La declaración del cónsul dominicano en Nueva York, Jesús Vásquez Martínez, se posicionó como la primera reacción estatal ante el impacto de las informaciones sobre Nicolás Maduro, antes de que este llegara a Brooklyn.
Este pronunciamiento se produjo previo a la fijación de la postura oficial por parte del presidente Luis Abinader y la Cancillería.
En contraste con la actividad de otros sectores, destaca el silencio de los expresidentes Danilo Medina y Leonel Fernández, figuras con históricos vínculos diplomáticos y políticos con la nación suramericana.
Hasta el momento, Medina no ha emitido comentarios, pese a que durante su gestión mantuvo activo y calificó de exitoso el acuerdo energético Petrocaribe con el chavismo.
De igual forma, Leonel Fernández no se ha pronunciado sobre los hechos recientes, pese a su rol activo como observador internacional invitado por el CNE en las elecciones venezolanas de julio de 2024.
Continuando el espectro opositor, Guillermo Moreno, presidente de Alianza País, calificó la intervención militar como una violación flagrante a la soberanía.
El dirigente advirtió que estas acciones sientan un precedente grave para la estabilidad de las naciones de América Latina.
Moreno exigió respeto a la integridad física del mandatario venezolano y ratificó el derecho a la autodeterminación de los pueblos.
En el ámbito partidario, el Comité para América Latina y el Caribe oficializó su respaldo a la Internacional Socialista.
La entidad difundió su posición a través de las plataformas digitales de Miguel Vargas Maldonado.
El documento establece que la superación de la crisis venezolana requiere una salida democrática basada en la voluntad soberana.
Asimismo, el organismo exigió el respeto al Derecho Internacional y a la Carta de las Naciones Unidas como marco de solución.

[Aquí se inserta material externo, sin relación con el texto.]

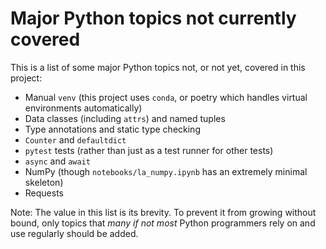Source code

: <!-- SPDX-License-Identifier: 0BSD -->

# Major Python topics not currently covered

This is a list of some major Python topics not, or not yet, covered in this
project:

- Manual `venv` (this project uses `conda`, or poetry which handles virtual
  environments automatically)
- Data classes (including `attrs`) and named tuples
- Type annotations and static type checking
- `Counter` and `defaultdict`
- `pytest` tests (rather than just as a test runner for other tests)
- `async` and `await`
- NumPy (though `notebooks/la_numpy.ipynb` has an extremely minimal skeleton)
- Requests

Note: The value in this list is its brevity. To prevent it from growing without
bound, only topics that *many if not most* Python programmers rely on and use
regularly should be added.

En una vertiente crítica sobre los recursos naturales, la presidente del Frente Amplio, María Teresa Cabrera, cuestionó los intereses geopolíticos detrás del conflicto.
Cabrera comparó la situación actual con una hipotética agresión externa motivada por las tierras raras ubicadas en Pedernales.
Desde una perspectiva histórica, el exvicepresidente Jaime David Fernández Mirabal reflexionó sobre las consecuencias de perder la soberanía nacional.
El dirigente político evocó la ocupación estadounidense de 1914 mediante un relato familiar sobre su bisabuela, María de los Ángeles Camilo.
La narración destacó los efectos de la política de tierra arrasada ejecutada por las tropas extranjeras contra la población civil.